To gain entrance to the hall, we were each given a green ticket with our name. Security was surprisingly tight for a concert hall; all the doors to the exterior courtyard were locked except for the one that we entered, and they had a strict protocol for who was allowed to be on-stage. This made me feel all the more privileged to stand on that stage, but also a bit sad that other people aren’t able to share in the experience.

It’s a great performance space. The sound travels well, and the hall’s enormous organ pipes, surrounded by dark wooden panels make an incomparable backdrop. The seats and the two tiers of balcony seating are designed to optimize acoustics, so they have a more angular, modern look compared to the rest of the hall. The entrance and lobby are also wonderfully ornate, with a curved double staircase up to the main orchestra seating entrance and a mural depicting the folk music and instruments of China and Taiwan.

img_2803After our sound check, I returned to the green room and took a nap, which helped me feel a little better. For dinner we had an interesting collection of sushi-shaped food. There were a few traditional sushi rolls, like the shrimp and egg nigiri and a spicy tuna and roe maki, but also some maki which had cucumber and pork sung inside of them. After dinner, we got into tails and lined up in our concert standing order.
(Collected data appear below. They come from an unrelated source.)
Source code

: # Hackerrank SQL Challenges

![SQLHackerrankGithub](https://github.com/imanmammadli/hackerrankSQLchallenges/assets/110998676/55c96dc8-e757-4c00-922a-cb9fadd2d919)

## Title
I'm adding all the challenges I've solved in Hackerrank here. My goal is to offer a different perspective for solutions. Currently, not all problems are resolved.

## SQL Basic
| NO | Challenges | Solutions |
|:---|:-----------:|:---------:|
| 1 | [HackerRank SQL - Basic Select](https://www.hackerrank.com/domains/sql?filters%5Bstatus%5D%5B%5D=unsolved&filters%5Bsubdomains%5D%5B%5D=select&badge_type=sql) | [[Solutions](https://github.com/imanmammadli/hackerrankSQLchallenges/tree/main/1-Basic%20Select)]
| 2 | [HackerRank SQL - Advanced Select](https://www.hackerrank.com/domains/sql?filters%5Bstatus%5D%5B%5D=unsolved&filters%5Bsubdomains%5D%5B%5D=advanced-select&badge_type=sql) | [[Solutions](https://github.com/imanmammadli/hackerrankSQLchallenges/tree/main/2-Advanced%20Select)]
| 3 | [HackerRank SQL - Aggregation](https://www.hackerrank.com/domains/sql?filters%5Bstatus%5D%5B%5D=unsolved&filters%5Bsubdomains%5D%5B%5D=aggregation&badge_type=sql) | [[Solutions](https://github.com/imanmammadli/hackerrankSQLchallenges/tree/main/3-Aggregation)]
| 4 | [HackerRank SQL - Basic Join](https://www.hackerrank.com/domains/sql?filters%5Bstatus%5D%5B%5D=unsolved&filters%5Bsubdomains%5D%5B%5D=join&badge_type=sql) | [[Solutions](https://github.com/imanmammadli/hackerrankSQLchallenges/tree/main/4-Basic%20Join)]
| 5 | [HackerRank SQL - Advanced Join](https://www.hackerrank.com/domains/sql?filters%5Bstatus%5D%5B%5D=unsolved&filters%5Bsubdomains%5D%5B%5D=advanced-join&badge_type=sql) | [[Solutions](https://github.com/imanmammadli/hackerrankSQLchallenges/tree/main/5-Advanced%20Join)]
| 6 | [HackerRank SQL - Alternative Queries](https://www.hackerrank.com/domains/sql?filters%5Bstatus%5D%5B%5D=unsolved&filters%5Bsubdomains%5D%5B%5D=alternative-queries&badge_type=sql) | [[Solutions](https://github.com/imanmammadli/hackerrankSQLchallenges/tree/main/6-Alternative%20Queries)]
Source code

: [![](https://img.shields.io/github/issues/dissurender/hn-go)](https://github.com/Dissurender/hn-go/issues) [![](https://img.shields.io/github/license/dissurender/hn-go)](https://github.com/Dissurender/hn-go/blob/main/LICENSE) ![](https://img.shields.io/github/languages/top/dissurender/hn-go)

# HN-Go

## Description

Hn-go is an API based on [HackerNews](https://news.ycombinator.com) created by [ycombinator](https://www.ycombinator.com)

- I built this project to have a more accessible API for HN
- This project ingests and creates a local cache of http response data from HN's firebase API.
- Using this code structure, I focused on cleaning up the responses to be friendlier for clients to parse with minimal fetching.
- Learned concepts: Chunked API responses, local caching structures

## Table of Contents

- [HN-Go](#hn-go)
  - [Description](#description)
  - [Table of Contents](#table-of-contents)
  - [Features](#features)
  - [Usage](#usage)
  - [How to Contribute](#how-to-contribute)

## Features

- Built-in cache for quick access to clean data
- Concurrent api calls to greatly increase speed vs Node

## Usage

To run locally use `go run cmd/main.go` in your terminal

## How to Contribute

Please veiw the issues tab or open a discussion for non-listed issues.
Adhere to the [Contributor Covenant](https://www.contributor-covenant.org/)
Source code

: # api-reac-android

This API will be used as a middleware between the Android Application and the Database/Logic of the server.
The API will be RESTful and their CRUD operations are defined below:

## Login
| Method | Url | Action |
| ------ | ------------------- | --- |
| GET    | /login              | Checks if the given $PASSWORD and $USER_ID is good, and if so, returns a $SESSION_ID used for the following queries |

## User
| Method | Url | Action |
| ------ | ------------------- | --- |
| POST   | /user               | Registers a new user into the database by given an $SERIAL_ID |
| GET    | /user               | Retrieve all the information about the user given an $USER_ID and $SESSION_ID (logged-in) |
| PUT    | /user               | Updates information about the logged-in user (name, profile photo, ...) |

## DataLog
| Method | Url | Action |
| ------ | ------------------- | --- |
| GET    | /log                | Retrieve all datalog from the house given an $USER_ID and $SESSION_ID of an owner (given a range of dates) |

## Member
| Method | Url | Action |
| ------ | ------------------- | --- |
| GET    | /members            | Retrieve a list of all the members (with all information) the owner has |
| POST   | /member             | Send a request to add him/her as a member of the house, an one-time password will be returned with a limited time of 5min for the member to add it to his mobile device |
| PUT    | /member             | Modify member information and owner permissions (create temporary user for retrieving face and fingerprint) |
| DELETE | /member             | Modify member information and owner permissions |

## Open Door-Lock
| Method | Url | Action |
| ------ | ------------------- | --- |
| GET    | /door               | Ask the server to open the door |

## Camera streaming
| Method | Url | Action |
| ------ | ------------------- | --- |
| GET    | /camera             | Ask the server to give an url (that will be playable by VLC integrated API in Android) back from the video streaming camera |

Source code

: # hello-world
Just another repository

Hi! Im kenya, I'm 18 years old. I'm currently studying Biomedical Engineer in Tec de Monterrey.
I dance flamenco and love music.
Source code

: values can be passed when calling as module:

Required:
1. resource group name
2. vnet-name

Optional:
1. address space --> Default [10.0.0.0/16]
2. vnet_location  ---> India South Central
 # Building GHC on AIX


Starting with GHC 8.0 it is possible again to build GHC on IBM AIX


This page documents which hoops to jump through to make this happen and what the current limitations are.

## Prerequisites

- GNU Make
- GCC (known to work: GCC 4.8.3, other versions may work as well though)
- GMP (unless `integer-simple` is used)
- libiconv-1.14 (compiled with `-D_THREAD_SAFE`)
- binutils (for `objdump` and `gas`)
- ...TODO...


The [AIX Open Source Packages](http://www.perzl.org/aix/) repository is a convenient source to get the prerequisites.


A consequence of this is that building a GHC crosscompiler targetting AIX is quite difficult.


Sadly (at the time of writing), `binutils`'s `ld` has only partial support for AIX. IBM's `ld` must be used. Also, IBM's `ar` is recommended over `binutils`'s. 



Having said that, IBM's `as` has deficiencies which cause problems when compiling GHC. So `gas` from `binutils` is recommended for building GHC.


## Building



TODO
As we took the stage, the audience applauded respectfully, and gave our conductor and accompanist even more appreciation. We (the Bass 1 section) started our first song, the other parts joined in, and soon after that the first song of the Harvard Glee Club East Asia New Year’s Tour was over. We had started a bit tentatively, but found our footing and hit all the major notes our conductor had given us during our sound check. As he lowered his arms to signal the end of the piece, our conductor gave us a small smile.

Silence. Not a single audience member clapped. Confused, our conductor gave a vague gesture, which we all interpreted as a sign to open our music folders. He then asked our accompanist to give the chords for the next songs, which we sang well, but which were also greeting with a stony silence. This time, our conductor stepped down from the podium, to signify the end of the set, but still nothing. He walked over to the microphone, announced our next songs, and got back on the podium. With a bit of a shrug, he asked for another chord, and we sang the next three songs well, given that we didn’t know why the audience hated us.

Finally, at the end of that song set, some one in the audience started clapping, and the rest of them joined in. This was a relief, and got us back on track for the rest of the first half, which concluded with Biebl’s Ave Maria. During intermission, we found out that the audience will only applaud when the conductor acknowledges that they are allowed to do so. Reassured by this knowledge, we listened to Lite perform their set, then marched back out on stage in mixed formation for the next set.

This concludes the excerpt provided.